Нѣтъ, не на уровнѣ «мужицкаго» образованія желаемъ мы удержать Русское общество. Общество дѣйствительно призвано выводить народный умъ изъ той области непосредственнаго бытія, въ которой по необходимости пребываютъ народныя массы, въ высшую область сознанія; тѣ начала народнаго духа, которыя какъ зерна хранятся въ народной почвѣ и опредѣляютъ его бытіе какъ народа въ цѣломъ, должны получить, черезъ общество, свое полнѣйшее развитіе; народная духовная личность можетъ вполнѣ проявиться лишь въ совокупномъ разнообразіи личнаго творчества выдѣленныхъ народомъ изъ себя единицъ.
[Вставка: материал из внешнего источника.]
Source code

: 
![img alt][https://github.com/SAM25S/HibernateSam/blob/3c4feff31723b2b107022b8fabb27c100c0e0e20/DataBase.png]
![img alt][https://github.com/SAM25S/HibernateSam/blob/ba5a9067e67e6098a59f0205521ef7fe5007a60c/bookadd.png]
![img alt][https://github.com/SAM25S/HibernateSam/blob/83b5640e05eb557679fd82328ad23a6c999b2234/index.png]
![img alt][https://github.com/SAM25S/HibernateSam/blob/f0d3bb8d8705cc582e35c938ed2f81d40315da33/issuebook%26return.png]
Сфера такой личной духовной дѣятельности народныхъ единицъ, сфера, гдѣ происходитъ этотъ процессъ народнаго самосознанія, и есть то, что обыкновенно называется обществомъ, и что въ послѣднее время не совсѣмъ точно называется «интеллигенціей»… Но каково положеніе страны, гдѣ орудія сознаванія испорчены, сознательный органъ не дѣйствуетъ или дѣйствуетъ плохо, и весь сознательный процессъ крикъ?
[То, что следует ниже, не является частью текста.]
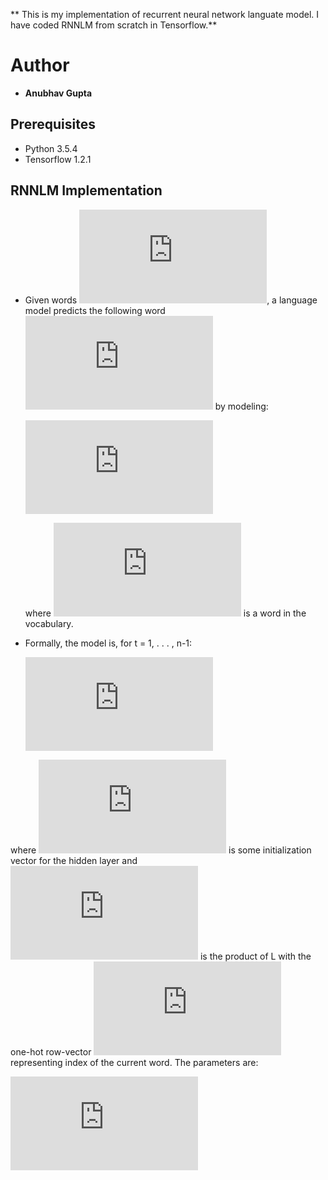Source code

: ** This is my implementation of recurrent neural network languate model. I have coded RNNLM from scratch in Tensorflow.**

# Author
* **Anubhav Gupta**

## Prerequisites
- Python 3.5.4
- Tensorflow 1.2.1
  
## RNNLM Implementation
  
 - Given words ![](https://latex.codecogs.com/gif.latex?x_1%2C%5Ccdots%20%2C%20x_t), a language model predicts the following
    word  ![](https://latex.codecogs.com/gif.latex?x_%7Bt&plus;1%7D) by modeling:
	
	![](https://latex.codecogs.com/gif.latex?P%28x_%7Bt&plus;1%7D%20%3D%20v_j%20%7C%20x_t%2C%5Ccdots%20%2C%20x_1%29)

	where ![](https://latex.codecogs.com/gif.latex?v_j) is a word in the vocabulary.
  
  - Formally, the model is, for t = 1, . . . , n-1:
  
	![](https://latex.codecogs.com/gif.latex?%5Cbegin%7Balign*%7D%20%5Cbegin%7Bsplit%7D%20e%5E%7B%28t%29%7D%20%26%3D%20x%5E%7B%28t%29%7DL%5C%5C%20h%5E%7B%28t%29%7D%20%26%3D%20%5Ctext%7Bsigmoid%7D%28h%5E%7B%28t-1%29%7DH%20&plus;%20e%5E%7B%28t%29%7DI%20&plus;%20b_1%29%5C%5C%20%5Chat%7By%7D%5E%7B%28t%29%7D%20%26%3D%20%5Ctext%7Bsoftmax%7D%28h%5E%7B%28t%29%7DU%20&plus;%20b_2%29%5C%5C%20%5Cbar%7BP%7D%28x_%7Bt&plus;1%7D%20%3D%20v_j%20%7C%20x_t%2C%5Ccdots%2Cx_1%29%20%26%3D%20%5Chat%7By%7D%5E%7B%28t%29%7D%20%5Cend%7Bsplit%7D%20%5Cend%7Balign*%7D)

where ![](https://latex.codecogs.com/gif.latex?h%5E%7B%280%29%7D%20%3D%20h_0%20%5Cin%20%5Cmathcal%7BR%7D%5E%7BD_h%7D) is some initialization vector for the hidden layer and ![](https://latex.codecogs.com/gif.latex?x%5E%7B%28t%29%7DL) is the product of L with
the one-hot row-vector ![](https://latex.codecogs.com/gif.latex?x%5E%7B%28t%29%7D) representing index of the current word. The parameters are:

![](https://latex.codecogs.com/gif.latex?%5C%5CL%20%5Cin%20%5Cmathbb%7BR%7D%5E%7B%7CV%7C%20%5Ctimes%20d%7D%20%5Chspace%7B15pt%7D%20H%20%5Cin%20%5Cmathbb%7BR%7D%5E%7BD_h%20%5Ctimes%20D_h%7D%20%5Chspace%7B15pt%7D%20I%20%5Cin%20%5Cmathbb%7BR%7D%5E%7Bd%20%5Ctimes%20D_h%7D%5C%5C%20b_1%20%5Cin%20%5Cmathbb%7BR%7D%5E%7BD_h%7D%20%5Chspace%7B25pt%7D%20U%20%5Cin%20%5Cmathbb%7BR%7D%5E%7BD_h%20%5Ctimes%20%7CV%7C%7D%20%5Chspace%7B15pt%7D%20b_2%20%5Cin%20%5Cmathbb%7BR%7D%5E%7B%7CV%7C%7D)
Конечно, не одни педагоги въ этомъ виноваты… По всей вѣроятности педагоги вообще оскорбятся нашими словами, — именно тѣ, которымъ совѣсть не позволитъ воспользоваться сдѣланного нами оговоркой и причислить себя къ «исключеніямъ», и которымъ, по правдѣ молвить, «имя легіонъ». Но и имъ въ нѣкоторое оправданіе можно сказать, что они только унаслѣдовали педагогическое преданіе, ведущееся съ давнихъ поръ. Педагогомъ по преимуществу, во весь Петербургскій періодъ нашей исторіи, былъ самъ правительствующій Санктпетербургъ; да и весь административный нашъ строй, всѣ условія историческаго новѣйшаго развитія и новѣйшаго, подъ ихъ воздѣйствіемъ сложившагося общественнаго быта, все учило, воспитывало, направляло въ томъ же духѣ и въ томъ же смыслѣ, и привело насъ наконецъ въ то положеніе, въ которомъ мы теперь обрѣтаемся и которое наши пессимисты называютъ безвыходнымъ…
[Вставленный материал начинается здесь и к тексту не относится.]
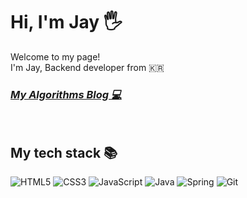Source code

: <h1> Hi, I'm Jay 🖐 </h1>
Welcome to my page!<br>
I'm Jay, Backend developer from 🇰🇷

<p>
  <em>
    <h3>
      <a href="https://won4885.github.io/">
        My Algorithms Blog 💻
      </a>
    </h3>
  </em>
</p>

<br />
<h2> My tech stack 📚 </h2>

![HTML5](https://img.shields.io/badge/-HTML5-F05032?style=for-the-badge&logo=html5&logoColor=ffffff)
![CSS3](https://img.shields.io/badge/-CSS3-007ACC?style=for-the-badge&logo=css3)
![JavaScript](https://img.shields.io/badge/-JavaScript-%23F7DF1C?style=for-the-badge&logo=javascript&logoColor=000000&labelColor=%23F7DF1C&color=%23FFCE5A)
![Java](https://img.shields.io/badge/-Java-007ACC?style=for-the-badge&logo=Java&logoColor=white)
![Spring](https://img.shields.io/badge/-Spring-222222?style=for-the-badge&logo=Spring)
![Git](https://img.shields.io/badge/-Git-F05032?style=for-the-badge&logo=git&logoColor=ffffff)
Пессимистовъ у насъ теперь также легіонъ, но источникъ нашего пессимизма, нашей тоски и унынія, частью выражающихся въ газетныхъ плачахъ и причитаньяхъ того лагеря, что съ наивнымъ самообольщеніемъ величаетъ себя «либеральнымъ», частью же дѣйствительно, хотя и нѣсколько иначе, ощущаемыхъ всѣмъ Русскимъ обществомъ, — источникъ этотъ, повторяемъ снова, лежитъ въ чувствѣ нашей собственной духовной или интеллигентной общественной немощи, о-бокъ съ величайшею народною мощью и въ виду задачъ, поставленныхъ намъ исторіей. Именно теперь, когда стало наконецъ ясно, что нельзя идти далѣе такъ, какъ намъ шлось, когда жизнь предъявляетъ нашему сознанію запросы: какъ быть, куда идти? мы стоимъ или топочемся на мѣстѣ безотвѣтные, — вѣрнѣе сказать не способные дать отвѣта, и что еще хуже — не сознающіеся въ такой неспособности. Или же спѣшимъ справляться съ чужестраннымъ историческимъ опытомъ, рыться въ чужестранныхъ учебникахъ — не найдемъ ли тамъ отвѣта на нашъ Русскій историческій вопросъ!.. Но уже ни къ заимствованіямъ, ни къ подражаніямъ нѣтъ прежней вѣры, — и во всей этой суетѣ, во всемъ этомъ диссонансѣ общественнаго многоголосья господствуетъ одна пронзительная, раздирающая нота — безнадежности.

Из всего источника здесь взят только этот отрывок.